● Task to complete: Provide again, from the entries below, every line from the one containing "(a)  reduced by" through the one containing "(a)  required or", exactly as written, and no other line.
========
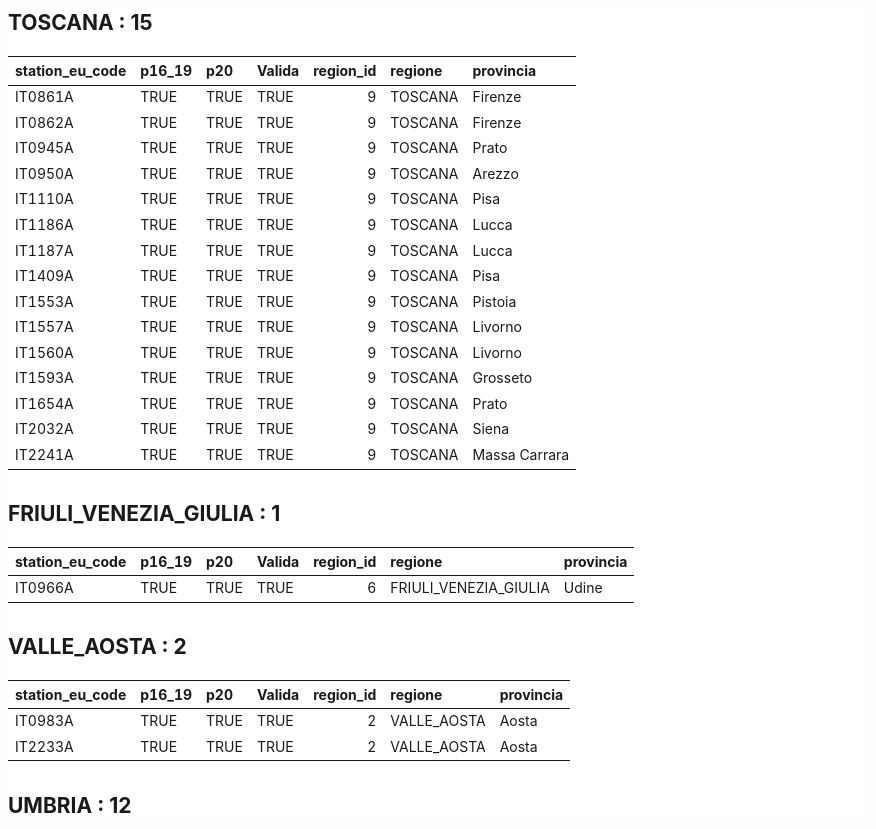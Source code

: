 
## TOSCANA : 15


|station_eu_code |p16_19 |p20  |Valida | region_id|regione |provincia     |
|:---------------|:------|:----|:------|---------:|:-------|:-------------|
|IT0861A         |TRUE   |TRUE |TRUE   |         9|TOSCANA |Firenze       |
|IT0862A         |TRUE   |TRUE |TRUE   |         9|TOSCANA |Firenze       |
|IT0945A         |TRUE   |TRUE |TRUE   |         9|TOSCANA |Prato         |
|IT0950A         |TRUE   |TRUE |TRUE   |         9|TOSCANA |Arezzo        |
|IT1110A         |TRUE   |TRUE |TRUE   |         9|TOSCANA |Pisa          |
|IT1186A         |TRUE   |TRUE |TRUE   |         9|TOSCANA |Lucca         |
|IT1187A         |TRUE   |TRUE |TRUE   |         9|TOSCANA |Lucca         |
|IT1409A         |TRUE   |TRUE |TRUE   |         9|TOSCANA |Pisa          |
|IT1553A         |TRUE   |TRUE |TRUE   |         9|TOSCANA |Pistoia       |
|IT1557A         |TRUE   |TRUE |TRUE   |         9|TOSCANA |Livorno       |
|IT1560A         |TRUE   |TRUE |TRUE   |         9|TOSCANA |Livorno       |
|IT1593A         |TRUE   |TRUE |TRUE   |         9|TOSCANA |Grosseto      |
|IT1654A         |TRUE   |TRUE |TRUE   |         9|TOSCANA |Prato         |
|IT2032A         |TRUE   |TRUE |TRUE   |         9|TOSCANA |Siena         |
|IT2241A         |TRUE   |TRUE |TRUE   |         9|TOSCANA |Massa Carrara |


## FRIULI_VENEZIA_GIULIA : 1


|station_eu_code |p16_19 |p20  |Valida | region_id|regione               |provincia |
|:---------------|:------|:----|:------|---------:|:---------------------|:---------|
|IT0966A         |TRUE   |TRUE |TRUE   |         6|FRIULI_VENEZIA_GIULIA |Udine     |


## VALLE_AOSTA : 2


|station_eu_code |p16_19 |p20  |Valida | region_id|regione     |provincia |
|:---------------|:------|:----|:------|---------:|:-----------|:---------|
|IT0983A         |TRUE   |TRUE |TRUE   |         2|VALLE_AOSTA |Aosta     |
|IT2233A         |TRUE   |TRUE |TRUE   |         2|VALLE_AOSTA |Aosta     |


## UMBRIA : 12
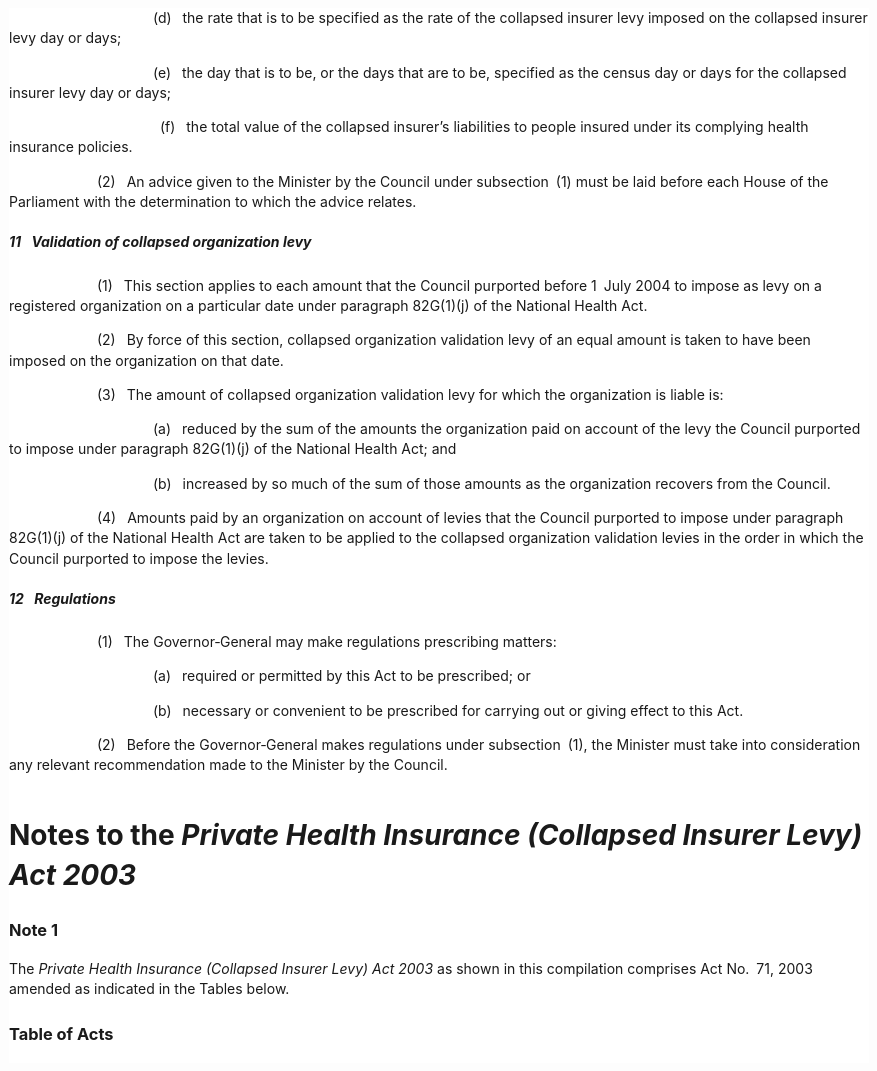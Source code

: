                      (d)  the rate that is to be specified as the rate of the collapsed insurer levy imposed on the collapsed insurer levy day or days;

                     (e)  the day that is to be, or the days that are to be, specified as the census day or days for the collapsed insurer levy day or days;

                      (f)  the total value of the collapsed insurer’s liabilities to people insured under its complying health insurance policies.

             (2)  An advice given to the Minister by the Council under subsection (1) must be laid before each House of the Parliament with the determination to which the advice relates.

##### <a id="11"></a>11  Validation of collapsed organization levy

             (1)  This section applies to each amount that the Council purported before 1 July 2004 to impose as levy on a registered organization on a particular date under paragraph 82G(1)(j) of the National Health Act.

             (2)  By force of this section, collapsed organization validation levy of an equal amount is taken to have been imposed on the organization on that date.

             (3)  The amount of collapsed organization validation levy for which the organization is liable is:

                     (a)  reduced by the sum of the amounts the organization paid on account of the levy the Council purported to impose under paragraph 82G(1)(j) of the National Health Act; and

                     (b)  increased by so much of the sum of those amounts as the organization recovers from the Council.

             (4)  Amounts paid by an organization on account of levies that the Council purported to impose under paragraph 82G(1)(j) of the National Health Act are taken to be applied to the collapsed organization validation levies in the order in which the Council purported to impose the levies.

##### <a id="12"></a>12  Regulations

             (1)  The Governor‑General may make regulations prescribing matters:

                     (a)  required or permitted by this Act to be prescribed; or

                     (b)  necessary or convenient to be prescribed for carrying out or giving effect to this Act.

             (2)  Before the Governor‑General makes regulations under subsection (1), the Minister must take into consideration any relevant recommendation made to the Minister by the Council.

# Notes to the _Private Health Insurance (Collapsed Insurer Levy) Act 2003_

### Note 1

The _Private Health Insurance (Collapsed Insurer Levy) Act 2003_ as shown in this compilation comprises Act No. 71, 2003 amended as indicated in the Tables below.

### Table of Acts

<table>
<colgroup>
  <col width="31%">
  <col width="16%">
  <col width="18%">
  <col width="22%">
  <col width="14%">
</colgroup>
========
● Answer section:
                     (a)  reduced by the sum of the amounts the organization paid on account of the levy the Council purported to impose under paragraph 82G(1)(j) of the National Health Act; and

                     (b)  increased by so much of the sum of those amounts as the organization recovers from the Council.

             (4)  Amounts paid by an organization on account of levies that the Council purported to impose under paragraph 82G(1)(j) of the National Health Act are taken to be applied to the collapsed organization validation levies in the order in which the Council purported to impose the levies.

##### <a id="12"></a>12  Regulations

             (1)  The Governor‑General may make regulations prescribing matters:

                     (a)  required or permitted by this Act to be prescribed; or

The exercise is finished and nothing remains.